Airbrush Gallery

Windale Studios
Airbrushing Techniques
by Zebe
A close up of the finished
product--after the clear coat
has been applied.  Can you
see me taking the picture?
For me, all painting is somewhat messy.  
Airbrushing has particular preparations and
safety measures.
I use masking film that you can order or
purchase from art supply stores.  Texas Art is a
good place to search first in the Houston area.  
A special stretchy masking film is great for
automotive projects.

First, I draw or paint my original painting, then
trace it off on tracing paper.  I like to buy the
huge rolls of tracing paper from the drafting
sections of office or art supply stores.
I usually use Auto-Air Colors for automotive
painting, and Createx for regular airbrush
work.  I've also used inks for some paper art

In the next picture, you can observe my set up.  
I've recycled a discarded cardboard box for my
airbrush area--and especially handy to protect
other parts of my studio.
Do you see my original pastel sketch on the
easel in the background?  Also, my oil palette is
in view--but not used for this project.  
(Cautionary note:  never use fine art oil paints
on automotive airbrush paintings).
Also, the rest of the motorcycle gas tank is
masked off with paper to prevent any over

I cut the pieces of the flower out of the masking
paper--one section at a time with a hobby
cutting blade, airbrushed the section, let it dry
for a moment, then replaced the masking film.

Below is a close up of the flower with several
layers of spray--no branches, leaves, or detail.  

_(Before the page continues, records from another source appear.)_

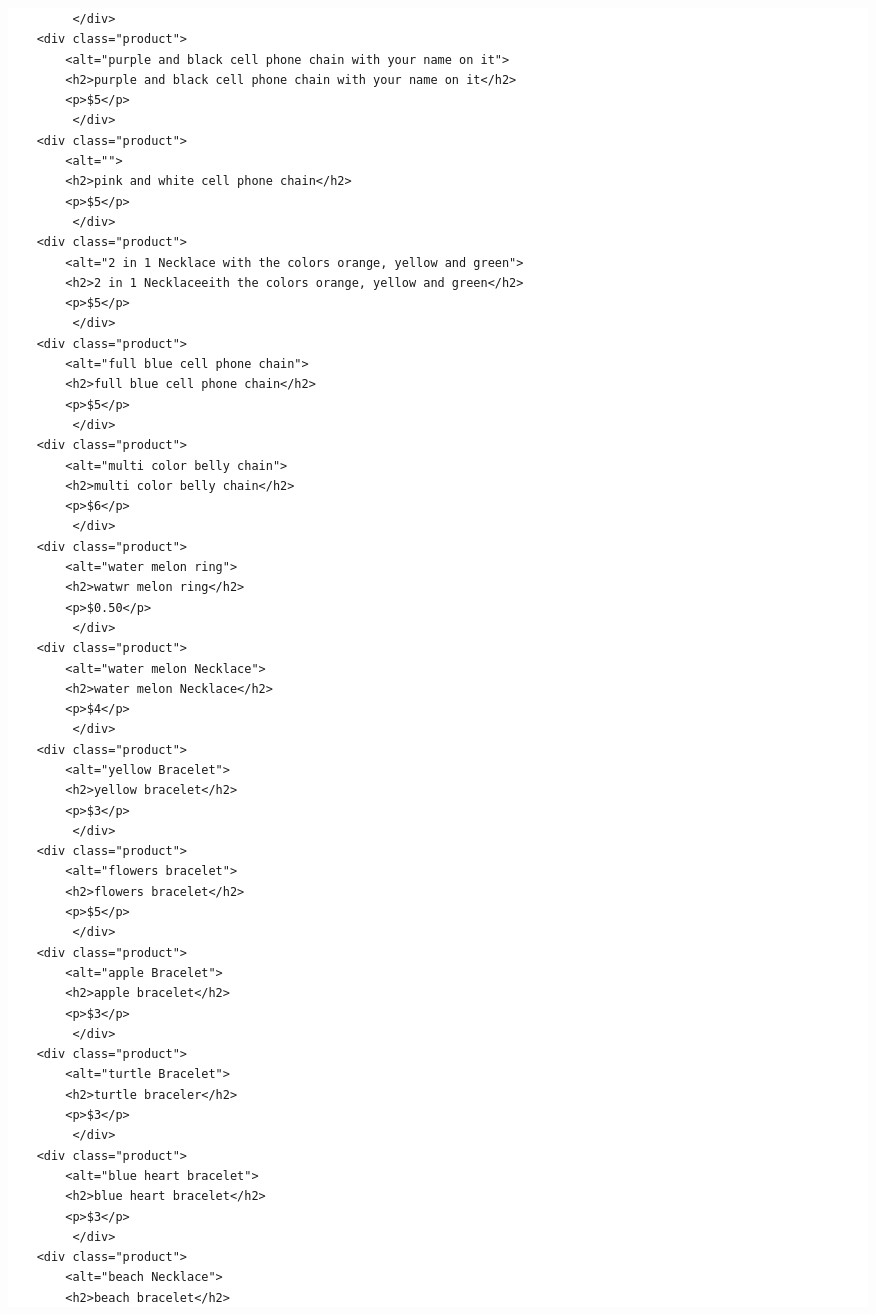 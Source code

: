              </div>
        <div class="product">
            <alt="purple and black cell phone chain with your name on it">
            <h2>purple and black cell phone chain with your name on it</h2>
            <p>$5</p>
             </div>
        <div class="product">
            <alt="">
            <h2>pink and white cell phone chain</h2>
            <p>$5</p>
             </div>
        <div class="product">
            <alt="2 in 1 Necklace with the colors orange, yellow and green">
            <h2>2 in 1 Necklaceeith the colors orange, yellow and green</h2>
            <p>$5</p>
             </div>
        <div class="product">
            <alt="full blue cell phone chain">
            <h2>full blue cell phone chain</h2>
            <p>$5</p>
             </div>
        <div class="product">
            <alt="multi color belly chain">
            <h2>multi color belly chain</h2>
            <p>$6</p>
             </div>
        <div class="product">
            <alt="water melon ring">
            <h2>watwr melon ring</h2>
            <p>$0.50</p>
             </div>
        <div class="product">
            <alt="water melon Necklace">
            <h2>water melon Necklace</h2>
            <p>$4</p>
             </div>
        <div class="product">
            <alt="yellow Bracelet">
            <h2>yellow bracelet</h2>
            <p>$3</p>
             </div>
        <div class="product">
            <alt="flowers bracelet">
            <h2>flowers bracelet</h2>
            <p>$5</p>
             </div>
        <div class="product">
            <alt="apple Bracelet">
            <h2>apple bracelet</h2>
            <p>$3</p>
             </div>
        <div class="product">
            <alt="turtle Bracelet">
            <h2>turtle braceler</h2>
            <p>$3</p>
             </div>
        <div class="product">
            <alt="blue heart bracelet">
            <h2>blue heart bracelet</h2>
            <p>$3</p>
             </div>
        <div class="product">
            <alt="beach Necklace">
            <h2>beach bracelet</h2>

After I painted the flower, I replaced
the masking film over the flower, then
repeated the procedure with the
leaves and branches.
All that's left are the tiny details.
Below is the finished picture before the
clear coat is applied.
All pictures copyrighted by Windale Studios
Zebe (Liz) Pearsall  2007

Check back for details on how
to paint an eagle on a gas tank
and other pictures and notes!
Coming Soon!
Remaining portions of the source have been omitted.